THE TASK
Copy every line of the data below exactly as given, except for the pictures.

= = = = =

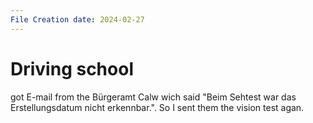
```yaml
---
File Creation date: 2024-02-27
---
```

# Driving school
got E-mail from the Bürgeramt Calw wich said "Beim Sehtest war das Erstellungsdatum nicht erkennbar.". So I sent them the vision test agan.   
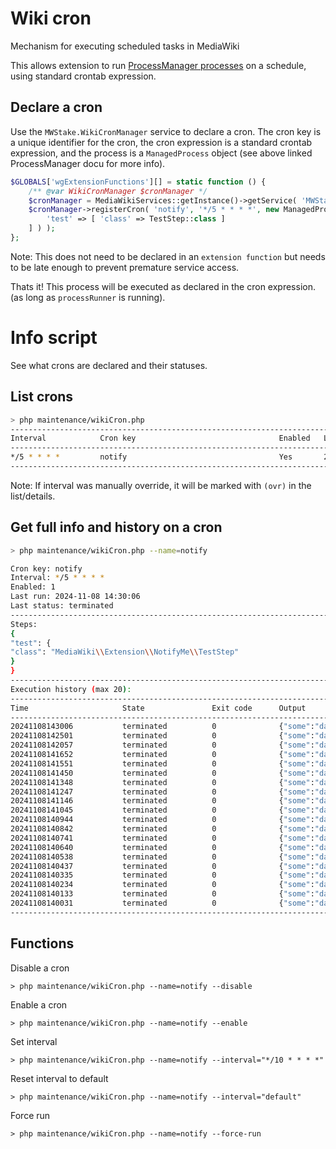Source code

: # Wiki cron
Mechanism for executing scheduled tasks in MediaWiki

This allows extension to run [ProcessManager processes](https://github.com/hallowelt/mwstake-mediawiki-component-processmanager/blob/main/README.md)
 on a schedule, using standard crontab expression.

## Declare a cron

Use the `MWStake.WikiCronManager` service to declare a cron.
The cron key is a unique identifier for the cron, the cron expression is a standard crontab expression,
and the process is a `ManagedProcess` object (see above linked ProcessManager docu for more info).

```php
$GLOBALS['wgExtensionFunctions'][] = static function () {
    /** @var WikiCronManager $cronManager */
    $cronManager = MediaWikiServices::getInstance()->getService( 'MWStake.WikiCronManager' );
    $cronManager->registerCron( 'notify', '*/5 * * * *', new ManagedProcess( [
        'test' => [ 'class' => TestStep::class ]
    ] ) );
};
```
Note: This does not need to be declared in an `extension function` but needs to be late enough to prevent 
premature service access.

Thats it! This process will be executed as declared in the cron expression. (as long as `processRunner` is running).

# Info script

See what crons are declared and their statuses.

## List crons

```bash
> php maintenance/wikiCron.php
--------------------------------------------------------------------------------------------------------------
Interval            Cron key                                Enabled   Last run                 Last Status
--------------------------------------------------------------------------------------------------------------
*/5 * * * *         notify                                  Yes       2024-11-08 14:20:57      terminated
-------------------------------------------------------------------------------------------------------------- 
``` 

Note: If interval was manually override, it will be marked with `(ovr)` in the list/details.

## Get full info and history on a cron
    
```bash
> php maintenance/wikiCron.php --name=notify

Cron key: notify
Interval: */5 * * * *
Enabled: 1
Last run: 2024-11-08 14:30:06
Last status: terminated
--------------------------------------------------------------------------------------------------------------
Steps:
{
"test": {
"class": "MediaWiki\\Extension\\NotifyMe\\TestStep"
}
}
--------------------------------------------------------------------------------------------------------------
Execution history (max 20):
--------------------------------------------------------------------------------------------------------------
Time                     State               Exit code      Output
--------------------------------------------------------------------------------------------------------------
20241108143006           terminated          0              {"some":"data"}
20241108142501           terminated          0              {"some":"data"}
20241108142057           terminated          0              {"some":"data"}
20241108141652           terminated          0              {"some":"data"}
20241108141551           terminated          0              {"some":"data"}
20241108141450           terminated          0              {"some":"data"}
20241108141348           terminated          0              {"some":"data"}
20241108141247           terminated          0              {"some":"data"}
20241108141146           terminated          0              {"some":"data"}
20241108141045           terminated          0              {"some":"data"}
20241108140944           terminated          0              {"some":"data"}
20241108140842           terminated          0              {"some":"data"}
20241108140741           terminated          0              {"some":"data"}
20241108140640           terminated          0              {"some":"data"}
20241108140538           terminated          0              {"some":"data"}
20241108140437           terminated          0              {"some":"data"}
20241108140335           terminated          0              {"some":"data"}
20241108140234           terminated          0              {"some":"data"}
20241108140133           terminated          0              {"some":"data"}
20241108140031           terminated          0              {"some":"data"}
--------------------------------------------------------------------------------------------------------------
```

## Functions

Disable a cron
    
    > php maintenance/wikiCron.php --name=notify --disable

Enable a cron
    
    > php maintenance/wikiCron.php --name=notify --enable

Set interval

    > php maintenance/wikiCron.php --name=notify --interval="*/10 * * * *"

Reset interval to default

    > php maintenance/wikiCron.php --name=notify --interval="default"

Force run

    > php maintenance/wikiCron.php --name=notify --force-run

= = = = =

SOLUTION
```yaml
---
File Creation date: 2024-02-27
---
```

# Driving school
got E-mail from the Bürgeramt Calw wich said "Beim Sehtest war das Erstellungsdatum nicht erkennbar.". So I sent them the vision test agan.   
Source code

: # Wiki cron
Mechanism for executing scheduled tasks in MediaWiki

This allows extension to run [ProcessManager processes](https://github.com/hallowelt/mwstake-mediawiki-component-processmanager/blob/main/README.md)
 on a schedule, using standard crontab expression.

## Declare a cron

Use the `MWStake.WikiCronManager` service to declare a cron.
The cron key is a unique identifier for the cron, the cron expression is a standard crontab expression,
and the process is a `ManagedProcess` object (see above linked ProcessManager docu for more info).

```php
$GLOBALS['wgExtensionFunctions'][] = static function () {
    /** @var WikiCronManager $cronManager */
    $cronManager = MediaWikiServices::getInstance()->getService( 'MWStake.WikiCronManager' );
    $cronManager->registerCron( 'notify', '*/5 * * * *', new ManagedProcess( [
        'test' => [ 'class' => TestStep::class ]
    ] ) );
};
```
Note: This does not need to be declared in an `extension function` but needs to be late enough to prevent 
premature service access.

Thats it! This process will be executed as declared in the cron expression. (as long as `processRunner` is running).

# Info script

See what crons are declared and their statuses.

## List crons

```bash
> php maintenance/wikiCron.php
--------------------------------------------------------------------------------------------------------------
Interval            Cron key                                Enabled   Last run                 Last Status
--------------------------------------------------------------------------------------------------------------
*/5 * * * *         notify                                  Yes       2024-11-08 14:20:57      terminated
-------------------------------------------------------------------------------------------------------------- 
``` 

Note: If interval was manually override, it will be marked with `(ovr)` in the list/details.

## Get full info and history on a cron
    
```bash
> php maintenance/wikiCron.php --name=notify

Cron key: notify
Interval: */5 * * * *
Enabled: 1
Last run: 2024-11-08 14:30:06
Last status: terminated
--------------------------------------------------------------------------------------------------------------
Steps:
{
"test": {
"class": "MediaWiki\\Extension\\NotifyMe\\TestStep"
}
}
--------------------------------------------------------------------------------------------------------------
Execution history (max 20):
--------------------------------------------------------------------------------------------------------------
Time                     State               Exit code      Output
--------------------------------------------------------------------------------------------------------------
20241108143006           terminated          0              {"some":"data"}
20241108142501           terminated          0              {"some":"data"}
20241108142057           terminated          0              {"some":"data"}
20241108141652           terminated          0              {"some":"data"}
20241108141551           terminated          0              {"some":"data"}
20241108141450           terminated          0              {"some":"data"}
20241108141348           terminated          0              {"some":"data"}
20241108141247           terminated          0              {"some":"data"}
20241108141146           terminated          0              {"some":"data"}
20241108141045           terminated          0              {"some":"data"}
20241108140944           terminated          0              {"some":"data"}
20241108140842           terminated          0              {"some":"data"}
20241108140741           terminated          0              {"some":"data"}
20241108140640           terminated          0              {"some":"data"}
20241108140538           terminated          0              {"some":"data"}
20241108140437           terminated          0              {"some":"data"}
20241108140335           terminated          0              {"some":"data"}
20241108140234           terminated          0              {"some":"data"}
20241108140133           terminated          0              {"some":"data"}
20241108140031           terminated          0              {"some":"data"}
--------------------------------------------------------------------------------------------------------------
```

## Functions

Disable a cron
    
    > php maintenance/wikiCron.php --name=notify --disable

Enable a cron
    
    > php maintenance/wikiCron.php --name=notify --enable

Set interval

    > php maintenance/wikiCron.php --name=notify --interval="*/10 * * * *"

Reset interval to default

    > php maintenance/wikiCron.php --name=notify --interval="default"

Force run

    > php maintenance/wikiCron.php --name=notify --force-run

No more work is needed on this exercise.